**Task prompt**
Could you reproduce the lines below from the one with "This project is" through the one with "## 📁 Project Structure"? Keep both ends and add nothing.

····················

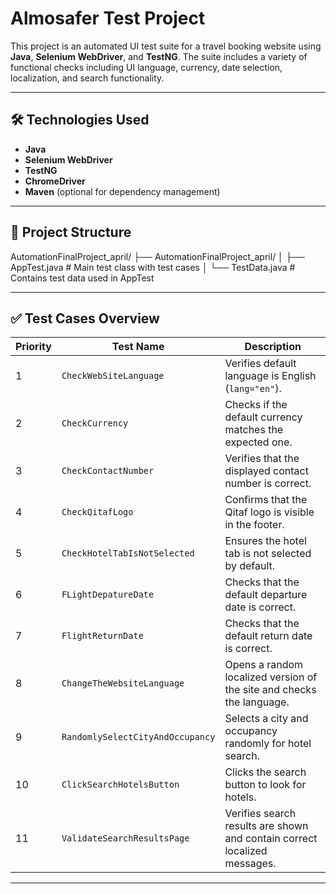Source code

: # Almosafer Test Project

This project is an automated UI test suite for a travel booking website using **Java**, **Selenium WebDriver**, and **TestNG**. The suite includes a variety of functional checks including UI language, currency, date selection, localization, and search functionality.

---

## 🛠️ Technologies Used

- **Java**
- **Selenium WebDriver**
- **TestNG**
- **ChromeDriver**
- **Maven** (optional for dependency management)

---

## 📁 Project Structure



AutomationFinalProject\_april/
├── AutomationFinalProject\_april/
│   ├── AppTest.java           # Main test class with test cases
│   └── TestData.java          # Contains test data used in AppTest



---

## ✅ Test Cases Overview

| Priority | Test Name                         | Description |
|----------|-----------------------------------|-------------|
| 1        | `CheckWebSiteLanguage`            | Verifies default language is English (`lang="en"`). |
| 2        | `CheckCurrency`                   | Checks if the default currency matches the expected one. |
| 3        | `CheckContactNumber`              | Verifies that the displayed contact number is correct. |
| 4        | `CheckQitafLogo`                  | Confirms that the Qitaf logo is visible in the footer. |
| 5        | `CheckHotelTabIsNotSelected`      | Ensures the hotel tab is not selected by default. |
| 6        | `FLightDepatureDate`              | Checks that the default departure date is correct. |
| 7        | `FlightReturnDate`                | Checks that the default return date is correct. |
| 8        | `ChangeTheWebsiteLanguage`        | Opens a random localized version of the site and checks the language. |
| 9        | `RandomlySelectCityAndOccupancy`  | Selects a city and occupancy randomly for hotel search. |
| 10       | `ClickSearchHotelsButton`         | Clicks the search button to look for hotels. |
| 11       | `ValidateSearchResultsPage`       | Verifies search results are shown and contain correct localized messages. |

---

····················

**Reply to the task**
This project is an automated UI test suite for a travel booking website using **Java**, **Selenium WebDriver**, and **TestNG**. The suite includes a variety of functional checks including UI language, currency, date selection, localization, and search functionality.

---

## 🛠️ Technologies Used

- **Java**
- **Selenium WebDriver**
- **TestNG**
- **ChromeDriver**
- **Maven** (optional for dependency management)

---

## 📁 Project Structure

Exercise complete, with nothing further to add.